Extracted data

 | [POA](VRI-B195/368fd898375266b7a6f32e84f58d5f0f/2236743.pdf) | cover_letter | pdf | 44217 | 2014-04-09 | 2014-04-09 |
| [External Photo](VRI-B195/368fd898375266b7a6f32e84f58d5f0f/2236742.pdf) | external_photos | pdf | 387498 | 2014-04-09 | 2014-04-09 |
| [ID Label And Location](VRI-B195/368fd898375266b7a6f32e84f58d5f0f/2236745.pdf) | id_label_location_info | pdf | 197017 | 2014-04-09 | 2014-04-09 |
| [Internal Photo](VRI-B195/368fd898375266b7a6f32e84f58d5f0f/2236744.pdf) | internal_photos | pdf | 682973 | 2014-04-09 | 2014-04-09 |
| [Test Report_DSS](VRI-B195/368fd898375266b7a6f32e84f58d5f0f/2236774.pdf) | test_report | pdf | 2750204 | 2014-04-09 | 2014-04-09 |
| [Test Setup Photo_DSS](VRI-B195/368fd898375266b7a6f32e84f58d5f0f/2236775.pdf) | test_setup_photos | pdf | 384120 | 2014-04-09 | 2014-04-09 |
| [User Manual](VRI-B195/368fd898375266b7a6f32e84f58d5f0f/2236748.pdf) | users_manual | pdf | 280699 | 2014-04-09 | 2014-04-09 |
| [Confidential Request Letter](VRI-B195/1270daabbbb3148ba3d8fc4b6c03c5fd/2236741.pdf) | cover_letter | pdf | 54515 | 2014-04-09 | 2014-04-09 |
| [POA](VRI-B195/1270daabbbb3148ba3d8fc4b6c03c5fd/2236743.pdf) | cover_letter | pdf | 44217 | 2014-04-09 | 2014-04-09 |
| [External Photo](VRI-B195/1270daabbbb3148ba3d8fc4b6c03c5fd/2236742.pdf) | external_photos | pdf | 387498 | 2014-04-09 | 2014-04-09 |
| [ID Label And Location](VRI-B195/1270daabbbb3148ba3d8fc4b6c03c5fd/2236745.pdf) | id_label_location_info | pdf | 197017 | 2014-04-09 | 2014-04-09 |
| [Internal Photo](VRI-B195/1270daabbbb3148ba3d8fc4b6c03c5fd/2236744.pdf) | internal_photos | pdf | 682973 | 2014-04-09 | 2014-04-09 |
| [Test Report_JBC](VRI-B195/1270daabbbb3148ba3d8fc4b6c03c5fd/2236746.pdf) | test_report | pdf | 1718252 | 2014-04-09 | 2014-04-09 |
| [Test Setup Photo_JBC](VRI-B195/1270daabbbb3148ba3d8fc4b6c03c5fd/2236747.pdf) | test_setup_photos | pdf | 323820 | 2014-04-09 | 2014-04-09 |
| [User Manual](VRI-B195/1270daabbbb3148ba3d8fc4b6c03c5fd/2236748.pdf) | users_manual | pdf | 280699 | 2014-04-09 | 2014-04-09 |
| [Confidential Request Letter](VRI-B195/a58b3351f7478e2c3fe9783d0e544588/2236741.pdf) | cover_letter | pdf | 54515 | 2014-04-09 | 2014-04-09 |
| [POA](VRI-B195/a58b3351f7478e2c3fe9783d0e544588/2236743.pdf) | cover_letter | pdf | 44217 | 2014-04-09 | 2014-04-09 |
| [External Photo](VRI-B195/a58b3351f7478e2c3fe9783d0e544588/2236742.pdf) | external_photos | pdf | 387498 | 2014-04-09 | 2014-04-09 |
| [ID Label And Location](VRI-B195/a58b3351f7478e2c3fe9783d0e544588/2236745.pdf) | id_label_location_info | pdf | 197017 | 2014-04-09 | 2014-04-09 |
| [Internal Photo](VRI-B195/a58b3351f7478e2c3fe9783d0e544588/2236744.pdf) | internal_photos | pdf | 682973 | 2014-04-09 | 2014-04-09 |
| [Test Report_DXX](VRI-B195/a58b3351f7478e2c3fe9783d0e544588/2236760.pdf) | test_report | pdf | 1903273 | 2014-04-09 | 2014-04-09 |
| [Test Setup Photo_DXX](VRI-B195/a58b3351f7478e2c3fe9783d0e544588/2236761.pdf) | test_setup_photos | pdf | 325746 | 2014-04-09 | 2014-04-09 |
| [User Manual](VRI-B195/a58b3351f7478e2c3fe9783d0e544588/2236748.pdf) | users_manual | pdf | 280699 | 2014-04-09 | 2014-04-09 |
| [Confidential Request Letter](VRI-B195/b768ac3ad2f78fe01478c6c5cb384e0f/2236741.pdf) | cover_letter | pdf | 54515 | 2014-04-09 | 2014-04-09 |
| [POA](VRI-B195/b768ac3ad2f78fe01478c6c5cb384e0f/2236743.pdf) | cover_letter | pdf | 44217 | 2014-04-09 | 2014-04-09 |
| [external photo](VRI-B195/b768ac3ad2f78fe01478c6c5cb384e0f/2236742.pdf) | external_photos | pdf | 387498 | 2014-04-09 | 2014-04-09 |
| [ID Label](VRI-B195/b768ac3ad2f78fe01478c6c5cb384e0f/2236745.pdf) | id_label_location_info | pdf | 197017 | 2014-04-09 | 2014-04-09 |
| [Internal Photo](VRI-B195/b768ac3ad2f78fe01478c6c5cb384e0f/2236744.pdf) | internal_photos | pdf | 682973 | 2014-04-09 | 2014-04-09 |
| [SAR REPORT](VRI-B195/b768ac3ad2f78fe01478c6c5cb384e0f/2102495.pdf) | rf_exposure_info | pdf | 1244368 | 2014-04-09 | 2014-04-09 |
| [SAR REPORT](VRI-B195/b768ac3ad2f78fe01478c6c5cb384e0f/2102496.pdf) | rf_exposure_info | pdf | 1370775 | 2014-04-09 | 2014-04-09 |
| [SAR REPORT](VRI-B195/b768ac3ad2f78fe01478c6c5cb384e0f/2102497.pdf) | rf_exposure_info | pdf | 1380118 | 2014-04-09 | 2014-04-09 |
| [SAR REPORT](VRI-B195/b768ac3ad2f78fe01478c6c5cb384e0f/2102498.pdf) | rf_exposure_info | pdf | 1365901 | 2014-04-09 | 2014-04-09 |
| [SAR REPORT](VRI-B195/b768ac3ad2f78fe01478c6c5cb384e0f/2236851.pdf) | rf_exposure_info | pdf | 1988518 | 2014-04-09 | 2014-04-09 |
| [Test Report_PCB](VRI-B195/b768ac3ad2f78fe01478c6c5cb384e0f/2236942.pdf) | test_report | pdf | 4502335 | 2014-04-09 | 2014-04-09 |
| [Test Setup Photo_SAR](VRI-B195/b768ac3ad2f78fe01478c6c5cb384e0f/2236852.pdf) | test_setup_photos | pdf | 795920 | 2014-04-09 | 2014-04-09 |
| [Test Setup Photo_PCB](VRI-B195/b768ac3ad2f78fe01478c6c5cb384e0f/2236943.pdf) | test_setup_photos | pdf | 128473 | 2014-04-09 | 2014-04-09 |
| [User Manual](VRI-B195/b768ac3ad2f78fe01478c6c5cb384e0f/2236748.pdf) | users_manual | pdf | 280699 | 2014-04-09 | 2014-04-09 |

Required action
The full set of entries has to be duplicated precisely.

Output for this task
 | [POA](VRI-B195/368fd898375266b7a6f32e84f58d5f0f/2236743.pdf) | cover_letter | pdf | 44217 | 2014-04-09 | 2014-04-09 |
| [External Photo](VRI-B195/368fd898375266b7a6f32e84f58d5f0f/2236742.pdf) | external_photos | pdf | 387498 | 2014-04-09 | 2014-04-09 |
| [ID Label And Location](VRI-B195/368fd898375266b7a6f32e84f58d5f0f/2236745.pdf) | id_label_location_info | pdf | 197017 | 2014-04-09 | 2014-04-09 |
| [Internal Photo](VRI-B195/368fd898375266b7a6f32e84f58d5f0f/2236744.pdf) | internal_photos | pdf | 682973 | 2014-04-09 | 2014-04-09 |
| [Test Report_DSS](VRI-B195/368fd898375266b7a6f32e84f58d5f0f/2236774.pdf) | test_report | pdf | 2750204 | 2014-04-09 | 2014-04-09 |
| [Test Setup Photo_DSS](VRI-B195/368fd898375266b7a6f32e84f58d5f0f/2236775.pdf) | test_setup_photos | pdf | 384120 | 2014-04-09 | 2014-04-09 |
| [User Manual](VRI-B195/368fd898375266b7a6f32e84f58d5f0f/2236748.pdf) | users_manual | pdf | 280699 | 2014-04-09 | 2014-04-09 |
| [Confidential Request Letter](VRI-B195/1270daabbbb3148ba3d8fc4b6c03c5fd/2236741.pdf) | cover_letter | pdf | 54515 | 2014-04-09 | 2014-04-09 |
| [POA](VRI-B195/1270daabbbb3148ba3d8fc4b6c03c5fd/2236743.pdf) | cover_letter | pdf | 44217 | 2014-04-09 | 2014-04-09 |
| [External Photo](VRI-B195/1270daabbbb3148ba3d8fc4b6c03c5fd/2236742.pdf) | external_photos | pdf | 387498 | 2014-04-09 | 2014-04-09 |
| [ID Label And Location](VRI-B195/1270daabbbb3148ba3d8fc4b6c03c5fd/2236745.pdf) | id_label_location_info | pdf | 197017 | 2014-04-09 | 2014-04-09 |
| [Internal Photo](VRI-B195/1270daabbbb3148ba3d8fc4b6c03c5fd/2236744.pdf) | internal_photos | pdf | 682973 | 2014-04-09 | 2014-04-09 |
| [Test Report_JBC](VRI-B195/1270daabbbb3148ba3d8fc4b6c03c5fd/2236746.pdf) | test_report | pdf | 1718252 | 2014-04-09 | 2014-04-09 |
| [Test Setup Photo_JBC](VRI-B195/1270daabbbb3148ba3d8fc4b6c03c5fd/2236747.pdf) | test_setup_photos | pdf | 323820 | 2014-04-09 | 2014-04-09 |
| [User Manual](VRI-B195/1270daabbbb3148ba3d8fc4b6c03c5fd/2236748.pdf) | users_manual | pdf | 280699 | 2014-04-09 | 2014-04-09 |
| [Confidential Request Letter](VRI-B195/a58b3351f7478e2c3fe9783d0e544588/2236741.pdf) | cover_letter | pdf | 54515 | 2014-04-09 | 2014-04-09 |
| [POA](VRI-B195/a58b3351f7478e2c3fe9783d0e544588/2236743.pdf) | cover_letter | pdf | 44217 | 2014-04-09 | 2014-04-09 |
| [External Photo](VRI-B195/a58b3351f7478e2c3fe9783d0e544588/2236742.pdf) | external_photos | pdf | 387498 | 2014-04-09 | 2014-04-09 |
| [ID Label And Location](VRI-B195/a58b3351f7478e2c3fe9783d0e544588/2236745.pdf) | id_label_location_info | pdf | 197017 | 2014-04-09 | 2014-04-09 |
| [Internal Photo](VRI-B195/a58b3351f7478e2c3fe9783d0e544588/2236744.pdf) | internal_photos | pdf | 682973 | 2014-04-09 | 2014-04-09 |
| [Test Report_DXX](VRI-B195/a58b3351f7478e2c3fe9783d0e544588/2236760.pdf) | test_report | pdf | 1903273 | 2014-04-09 | 2014-04-09 |
| [Test Setup Photo_DXX](VRI-B195/a58b3351f7478e2c3fe9783d0e544588/2236761.pdf) | test_setup_photos | pdf | 325746 | 2014-04-09 | 2014-04-09 |
| [User Manual](VRI-B195/a58b3351f7478e2c3fe9783d0e544588/2236748.pdf) | users_manual | pdf | 280699 | 2014-04-09 | 2014-04-09 |
| [Confidential Request Letter](VRI-B195/b768ac3ad2f78fe01478c6c5cb384e0f/2236741.pdf) | cover_letter | pdf | 54515 | 2014-04-09 | 2014-04-09 |
| [POA](VRI-B195/b768ac3ad2f78fe01478c6c5cb384e0f/2236743.pdf) | cover_letter | pdf | 44217 | 2014-04-09 | 2014-04-09 |
| [external photo](VRI-B195/b768ac3ad2f78fe01478c6c5cb384e0f/2236742.pdf) | external_photos | pdf | 387498 | 2014-04-09 | 2014-04-09 |
| [ID Label](VRI-B195/b768ac3ad2f78fe01478c6c5cb384e0f/2236745.pdf) | id_label_location_info | pdf | 197017 | 2014-04-09 | 2014-04-09 |
| [Internal Photo](VRI-B195/b768ac3ad2f78fe01478c6c5cb384e0f/2236744.pdf) | internal_photos | pdf | 682973 | 2014-04-09 | 2014-04-09 |
| [SAR REPORT](VRI-B195/b768ac3ad2f78fe01478c6c5cb384e0f/2102495.pdf) | rf_exposure_info | pdf | 1244368 | 2014-04-09 | 2014-04-09 |
| [SAR REPORT](VRI-B195/b768ac3ad2f78fe01478c6c5cb384e0f/2102496.pdf) | rf_exposure_info | pdf | 1370775 | 2014-04-09 | 2014-04-09 |
| [SAR REPORT](VRI-B195/b768ac3ad2f78fe01478c6c5cb384e0f/2102497.pdf) | rf_exposure_info | pdf | 1380118 | 2014-04-09 | 2014-04-09 |
| [SAR REPORT](VRI-B195/b768ac3ad2f78fe01478c6c5cb384e0f/2102498.pdf) | rf_exposure_info | pdf | 1365901 | 2014-04-09 | 2014-04-09 |
| [SAR REPORT](VRI-B195/b768ac3ad2f78fe01478c6c5cb384e0f/2236851.pdf) | rf_exposure_info | pdf | 1988518 | 2014-04-09 | 2014-04-09 |
| [Test Report_PCB](VRI-B195/b768ac3ad2f78fe01478c6c5cb384e0f/2236942.pdf) | test_report | pdf | 4502335 | 2014-04-09 | 2014-04-09 |
| [Test Setup Photo_SAR](VRI-B195/b768ac3ad2f78fe01478c6c5cb384e0f/2236852.pdf) | test_setup_photos | pdf | 795920 | 2014-04-09 | 2014-04-09 |
| [Test Setup Photo_PCB](VRI-B195/b768ac3ad2f78fe01478c6c5cb384e0f/2236943.pdf) | test_setup_photos | pdf | 128473 | 2014-04-09 | 2014-04-09 |
| [User Manual](VRI-B195/b768ac3ad2f78fe01478c6c5cb384e0f/2236748.pdf) | users_manual | pdf | 280699 | 2014-04-09 | 2014-04-09 |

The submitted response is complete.